Levem-me, que logo expiro
E nem respingo
De tão vazio.

Levem-me o coração
Nos rins, fígado, intestinos, pâncreas...
Onde quer que haja bem.
Levem-me o coração
Pois que logo, já sem ação,
jazerá também!
Levem-me,
Que logo já não presto
Senão aos vermes.
Depressa, levem-me!
Levem-me o coração que ainda pulsa,
Segurando a vida do que já se esvai.
Levem-me o coração que pulsa.
Que, se já não pulsa, já não serve mais!

E então façam-me
Coração nas córneas,
Para que vejam além do que vi,
Além do que vivi.
Façam-me coração
Nos ossos, meniscos, tendões...
Para que outros caminhem
Com seus próprios passos,
Desfacelando os laços
Que lhes tolhem ações.

Façam-me o coração sorrir.
Pois que já não bate!
Já não bate aqui!

Façam-me coração na pele
E entreguem-me
Onde o fogo ardeu.
Levem-me, sim, em pele,
Para quem sinta à flor
Mais do que fui capaz.
Levem-me,
Que o fogo que me arde
É só mesmo o das tardes
Em que não fui só paz.

Levem-me
Não por bondade
Ou mórbido prazer.
Levem-me porque é preciso
Que a vida prossiga
Com o que que há de vida,
O que há de viver!

Esclarecimento (sujeito a alterações e/ou complementações):
"Diferentemente do que ocorre no estado de coma, a morte encefálica (parada definitiva do encéfalo -cérebro e tronco cerebral) é irreversível, provocando, em poucos minutos a falência de todos os órgãos.

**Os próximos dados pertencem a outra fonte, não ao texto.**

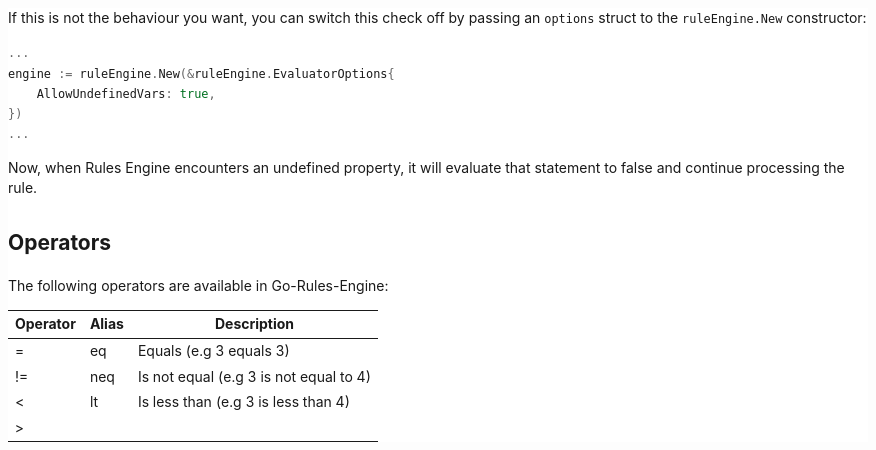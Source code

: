 If this is not the behaviour you want, you can switch this check off by passing an `options` struct to the `ruleEngine.New` constructor:

```go
...
engine := ruleEngine.New(&ruleEngine.EvaluatorOptions{
    AllowUndefinedVars: true,
})
...
```

Now, when Rules Engine encounters an undefined property, it will evaluate that statement to false and continue processing the rule.

## Operators

The following operators are available in Go-Rules-Engine:

<table>
    <thead>
        <tr>
            <th>Operator</th>
            <th>Alias</th>
            <th>Description</th>
        </tr>        
    </thead>
    <tbody>
        <tr>
            <td>
                =
            </td>
            <td>
                eq
            </td>
            <td>
                Equals (e.g 3 equals 3)
            </td>
        </tr>
        <tr>
            <td>
                !=
            </td>
            <td>
                neq
            </td>
            <td>
                Is not equal (e.g 3 is not equal to 4)
            </td>
        </tr>
        <tr>
            <td>
                <
            </td>
            <td>
                lt
            </td>
            <td>
                Is less than (e.g 3 is less than 4)
            </td>
        </tr>
        <tr>
            <td>
                >
            </td>
            <td>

Em caso de tratar-se de um doador, seus rins, pulmões, fígado, coração, pâncreas, deverão ser retirados antes que o coração silencie, ou não poderão ser transplantados (- a vida em que esse coração ainda pulsa é vegetativa, mantida por aparelhos). Já outras partes como córneas, ossos e pele poderão ser retirados posteriormente à parada cardíaca - independem da morte encefálica."